Fianna Fáil’s spokesperson on Social Protection, Willie O’Dea has said that if elected to power the party would institute a review of the pension age as it has to be sustainable.
People who want to work beyond the age of 65 should be able to do so, he told RTÉ Radio’s Morning Ireland, and there should no longer be a requirement for people to sign on after the age of 65, before the pension commences.
However, the Minister for Social Protection Regina Doherty pointed out that in 2007 Fianna Fáil had carried out a review of the fund that pays pensions.
There are now more pensioners than workers, she said. “There is a pension time bomb.”

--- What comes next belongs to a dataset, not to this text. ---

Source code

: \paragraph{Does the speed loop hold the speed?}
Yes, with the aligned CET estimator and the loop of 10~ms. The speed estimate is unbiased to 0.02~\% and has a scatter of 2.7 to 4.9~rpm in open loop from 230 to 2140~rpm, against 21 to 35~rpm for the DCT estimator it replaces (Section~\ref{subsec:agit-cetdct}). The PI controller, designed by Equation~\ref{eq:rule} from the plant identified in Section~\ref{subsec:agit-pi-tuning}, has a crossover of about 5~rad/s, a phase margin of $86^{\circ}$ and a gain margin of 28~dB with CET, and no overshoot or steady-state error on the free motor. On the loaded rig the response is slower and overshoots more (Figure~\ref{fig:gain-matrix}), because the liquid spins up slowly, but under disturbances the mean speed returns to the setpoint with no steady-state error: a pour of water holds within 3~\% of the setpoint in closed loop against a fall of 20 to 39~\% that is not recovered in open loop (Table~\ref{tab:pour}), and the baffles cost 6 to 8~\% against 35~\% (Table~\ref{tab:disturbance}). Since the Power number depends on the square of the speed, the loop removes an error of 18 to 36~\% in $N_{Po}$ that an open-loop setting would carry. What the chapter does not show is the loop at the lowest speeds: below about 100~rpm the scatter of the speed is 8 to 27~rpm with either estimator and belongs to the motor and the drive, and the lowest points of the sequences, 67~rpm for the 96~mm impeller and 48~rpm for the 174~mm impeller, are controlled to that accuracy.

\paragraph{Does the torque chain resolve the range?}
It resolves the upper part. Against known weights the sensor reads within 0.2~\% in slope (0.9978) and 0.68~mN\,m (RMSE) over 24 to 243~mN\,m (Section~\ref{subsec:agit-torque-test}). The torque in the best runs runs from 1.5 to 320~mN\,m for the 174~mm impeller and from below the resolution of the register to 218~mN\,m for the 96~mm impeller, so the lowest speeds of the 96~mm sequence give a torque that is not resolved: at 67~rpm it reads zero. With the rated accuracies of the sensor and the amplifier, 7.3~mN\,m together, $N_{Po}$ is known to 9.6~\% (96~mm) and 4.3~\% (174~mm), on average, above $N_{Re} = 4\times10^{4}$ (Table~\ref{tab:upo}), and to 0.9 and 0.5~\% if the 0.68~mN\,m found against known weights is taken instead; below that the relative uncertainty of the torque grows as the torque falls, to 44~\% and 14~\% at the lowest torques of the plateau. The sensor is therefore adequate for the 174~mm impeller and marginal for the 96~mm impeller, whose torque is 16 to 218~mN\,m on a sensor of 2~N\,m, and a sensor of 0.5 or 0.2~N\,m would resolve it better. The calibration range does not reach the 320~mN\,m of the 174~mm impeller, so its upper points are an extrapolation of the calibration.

There is a plan in place for the retirement age to rise to 67 within a year and then to the age of 68 “because we need to ensure sustainability.”
Ms Doherty said she plans to introduce a transition payment so that people aged 65 who are forced to retire would not be required to sign on until the pension kicks in.
“I agree that it’s not fair to have to go on the dole.”
The Minister said she thought the Fianna Fáil proposal that people should not have to retire at 65 could be unconstitutional because they might have signed a contract accepting the retirement age of 65.
The government could not control the private sector, but it could control the public sector where people are allowed to work up to the age of 70 if they wish, she said.
Mr O’Dea said he was concerned about people who have to retire at the age of 65 because they did heavy work. People should be allowed to work beyond 65 if they want, but there should be no requirement to sign on before the pension commences.
“We will institute a review to look at the implications.”